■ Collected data

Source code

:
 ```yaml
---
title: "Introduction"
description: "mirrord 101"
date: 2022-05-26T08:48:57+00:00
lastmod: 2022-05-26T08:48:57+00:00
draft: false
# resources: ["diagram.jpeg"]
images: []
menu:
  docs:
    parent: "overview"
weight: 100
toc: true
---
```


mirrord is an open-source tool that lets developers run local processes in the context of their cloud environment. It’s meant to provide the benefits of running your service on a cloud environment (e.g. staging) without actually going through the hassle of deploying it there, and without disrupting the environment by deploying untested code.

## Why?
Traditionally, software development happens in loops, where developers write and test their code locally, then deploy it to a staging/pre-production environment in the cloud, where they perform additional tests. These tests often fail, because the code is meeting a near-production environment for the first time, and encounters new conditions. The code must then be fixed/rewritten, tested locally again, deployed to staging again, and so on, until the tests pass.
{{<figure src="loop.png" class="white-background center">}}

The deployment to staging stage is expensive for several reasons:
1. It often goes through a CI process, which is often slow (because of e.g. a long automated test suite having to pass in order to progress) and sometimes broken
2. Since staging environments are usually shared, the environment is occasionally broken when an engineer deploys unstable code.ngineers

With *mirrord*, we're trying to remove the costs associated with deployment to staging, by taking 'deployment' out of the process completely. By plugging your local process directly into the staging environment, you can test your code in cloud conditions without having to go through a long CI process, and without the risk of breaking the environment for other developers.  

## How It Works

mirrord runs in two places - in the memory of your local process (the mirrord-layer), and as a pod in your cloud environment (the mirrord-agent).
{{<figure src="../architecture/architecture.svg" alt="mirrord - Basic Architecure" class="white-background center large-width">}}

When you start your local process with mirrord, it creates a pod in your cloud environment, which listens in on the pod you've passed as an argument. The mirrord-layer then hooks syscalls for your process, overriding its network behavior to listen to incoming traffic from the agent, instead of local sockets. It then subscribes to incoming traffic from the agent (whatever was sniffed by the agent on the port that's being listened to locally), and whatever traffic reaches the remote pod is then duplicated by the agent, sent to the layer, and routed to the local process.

■ WORK REQUIRED
Beginning with the first line above, transcribe all of the data exactly.

■ OUTPUT OF THE EXERCISE
Source code

:
 ```yaml
---
title: "Introduction"
description: "mirrord 101"
date: 2022-05-26T08:48:57+00:00
lastmod: 2022-05-26T08:48:57+00:00
draft: false
# resources: ["diagram.jpeg"]
images: []
menu:
  docs:
    parent: "overview"
weight: 100
toc: true
---
```


mirrord is an open-source tool that lets developers run local processes in the context of their cloud environment. It’s meant to provide the benefits of running your service on a cloud environment (e.g. staging) without actually going through the hassle of deploying it there, and without disrupting the environment by deploying untested code.

## Why?
Traditionally, software development happens in loops, where developers write and test their code locally, then deploy it to a staging/pre-production environment in the cloud, where they perform additional tests. These tests often fail, because the code is meeting a near-production environment for the first time, and encounters new conditions. The code must then be fixed/rewritten, tested locally again, deployed to staging again, and so on, until the tests pass.
{{<figure src="loop.png" class="white-background center">}}

The deployment to staging stage is expensive for several reasons:
1. It often goes through a CI process, which is often slow (because of e.g. a long automated test suite having to pass in order to progress) and sometimes broken
2. Since staging environments are usually shared, the environment is occasionally broken when an engineer deploys unstable code.ngineers

With *mirrord*, we're trying to remove the costs associated with deployment to staging, by taking 'deployment' out of the process completely. By plugging your local process directly into the staging environment, you can test your code in cloud conditions without having to go through a long CI process, and without the risk of breaking the environment for other developers.  

## How It Works

mirrord runs in two places - in the memory of your local process (the mirrord-layer), and as a pod in your cloud environment (the mirrord-agent).
{{<figure src="../architecture/architecture.svg" alt="mirrord - Basic Architecure" class="white-background center large-width">}}

When you start your local process with mirrord, it creates a pod in your cloud environment, which listens in on the pod you've passed as an argument. The mirrord-layer then hooks syscalls for your process, overriding its network behavior to listen to incoming traffic from the agent, instead of local sockets. It then subscribes to incoming traffic from the agent (whatever was sniffed by the agent on the port that's being listened to locally), and whatever traffic reaches the remote pod is then duplicated by the agent, sent to the layer, and routed to the local process.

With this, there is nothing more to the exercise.